Describe the initial evidence surrounding p53
p53 expression levels directly correlated with T-antigen activity
p53 was found to associate with the E1B antigen of adenovirus
Many tumours but not normal tissue showed high p53 levels
Transfection of p53 clones from transformed cell lines could co-operate with HRAS (another oncogene) to transform primary cell cultures
p53 cloned from transformed cell lines could augment the transformed properties of established cell lines
Suggested that p53 was an oncogene
How has p53 shown to be a tumour suppressor?
50% of human tumour cells have p53 loss/mutation
Heritable p53 mutant allele predisposed to cancer
100% of p53-null mice got cancer
Describe the structure of p53
N terminus-TAD1-TAD2-PRD-DNAb–Tet-Basic-C terminus
TAD = transactivating domain
DNAb = DNA binding (cancer hotspot mutations)

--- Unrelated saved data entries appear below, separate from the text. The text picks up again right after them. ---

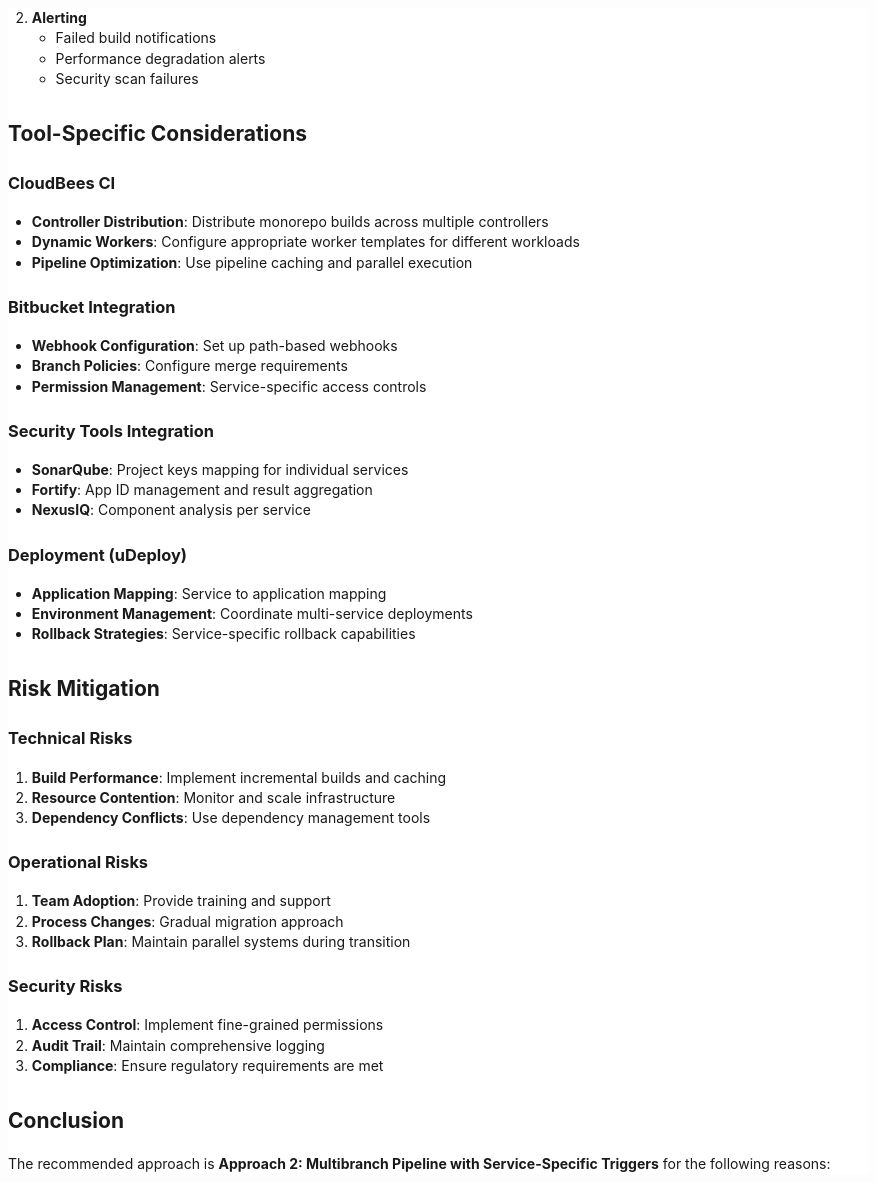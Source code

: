 2. **Alerting**
   - Failed build notifications
   - Performance degradation alerts
   - Security scan failures

## Tool-Specific Considerations

### CloudBees CI
- **Controller Distribution**: Distribute monorepo builds across multiple controllers
- **Dynamic Workers**: Configure appropriate worker templates for different workloads
- **Pipeline Optimization**: Use pipeline caching and parallel execution

### Bitbucket Integration
- **Webhook Configuration**: Set up path-based webhooks
- **Branch Policies**: Configure merge requirements
- **Permission Management**: Service-specific access controls

### Security Tools Integration
- **SonarQube**: Project keys mapping for individual services
- **Fortify**: App ID management and result aggregation
- **NexusIQ**: Component analysis per service

### Deployment (uDeploy)
- **Application Mapping**: Service to application mapping
- **Environment Management**: Coordinate multi-service deployments
- **Rollback Strategies**: Service-specific rollback capabilities

## Risk Mitigation

### Technical Risks
1. **Build Performance**: Implement incremental builds and caching
2. **Resource Contention**: Monitor and scale infrastructure
3. **Dependency Conflicts**: Use dependency management tools

### Operational Risks
1. **Team Adoption**: Provide training and support
2. **Process Changes**: Gradual migration approach
3. **Rollback Plan**: Maintain parallel systems during transition

### Security Risks
1. **Access Control**: Implement fine-grained permissions
2. **Audit Trail**: Maintain comprehensive logging
3. **Compliance**: Ensure regulatory requirements are met

## Conclusion

The recommended approach is **Approach 2: Multibranch Pipeline with Service-Specific Triggers** for the following reasons:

Tet = tetramer, has a nuclear export signal
Basic = for non-specific DNA binding (scanning), has nuclear localisation signal
How does p53 bind DNA?
As a tetramer to bi-partite target response elements
What factors affect p53 DNA binding?
Trans: p53 activating stimuli, cellular environment, nuclear p53 levels, post-translational modifications, protein-protein interactions, cofactors and transcription factors, chromatin environment
Cis: non-canonical response elements (RE), canonical tetrameric RE, mismatches in RE number or position, spacer length, sequence context/nearby transcription factor REs, SNPs/CNVs. position of RE to transcription start site
What stimuli does p53 respond to?
Nutrient deprivation (through AMPK phosphorylation), telomere erosion, hypoxia, DNA damage (through ATM/ATR), Ribosomal stress (some ribosomal proteins bind MDM2 as stress indicators), oncogene activation (ARF)

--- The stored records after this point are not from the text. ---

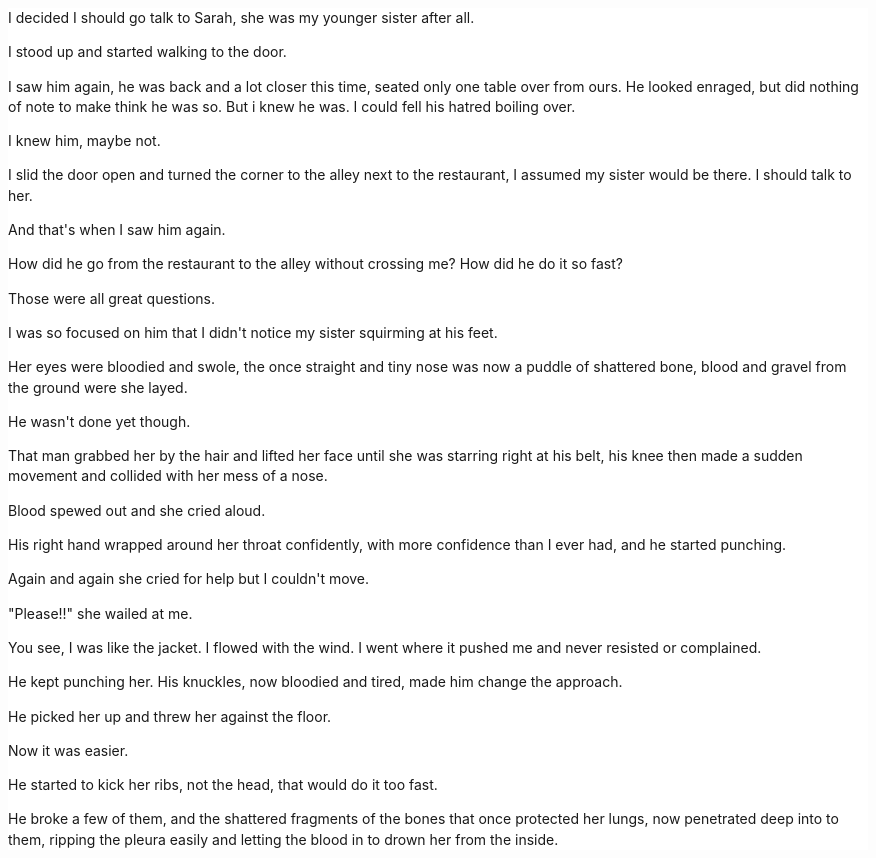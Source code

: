 I decided I should go talk to Sarah, she was my younger sister after all. 


I stood up and started walking to the door.


I saw him again, he was back and a lot closer this time, seated only one table over from ours. He looked enraged, but did nothing of note to make think he was so. But i knew he was. I could fell his hatred boiling over. 


I knew him, maybe not.


I slid the door open and turned the corner to the alley next to the restaurant, I assumed my sister would be there. I should talk to her.


And that's when I saw him again.


How did he go from the restaurant to the alley without crossing me? How did he do it so fast?


Those were all great questions.

 
I was so focused on him that I didn't notice my sister squirming at his feet.


Her eyes were bloodied and swole, the once straight and tiny nose was now a puddle of shattered bone, blood and gravel from the ground were she layed.


He wasn't done yet though.

That man grabbed her by the hair and lifted her face until she was starring right at his belt, his knee then made a sudden movement and collided with her mess of a nose.


Blood spewed out and she cried aloud. 


His right hand wrapped around her throat confidently, with more confidence than I ever had, and he started punching.


Again and again she cried for help but I couldn't move.


"Please!!" she wailed at me.


You see, I was like the jacket. I flowed with the wind. I went where it pushed me and never resisted or complained.


He kept punching her. His knuckles, now bloodied and tired, made him change the approach.


He picked her up and threw her against the floor.


Now it was easier. 


He started to kick her ribs, not the head, that would do it too fast.


He broke a few of them, and the shattered fragments of the bones that once protected her lungs, now penetrated deep into to them, ripping the pleura easily and letting the blood in to drown her from the inside.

What is the response of p53?
Can trigger apoptosis, cell-cycle arrest, senescence, DNA repair, survival and genomic stability. Can regulate metabolic pathways and autophagy. What it does depends on the modifications that activated it.
How is p53 activated?
Normally, p53 is ubiquitinated and degraded and exported from the nucleus by MDM2. Can be relieved of this and translocated to the nucleus through ARF, Mdmx and modifications of Mdm2 and p53. In the nucleus, modifications of p53 can de-repress it from Mdm2/Mdmx e.g. acetylation or phosphorylation can relieve MDM2/ MDMX inhibition of p53 bound to a response element. Then, p53 can recruit cofactors to aid expression of genes for its response.
How is p53 regulated by Mdm2 and Mdm4?
Mdm4 = MdmX. Mdm2 is an E3 ubiquitin ligase that targets p53 for degradation. Mdm2 and 4 bind p53 and inhibit its transactivation. Mdm4 binds Mdm2, stabilising it and boosting its ligase activity.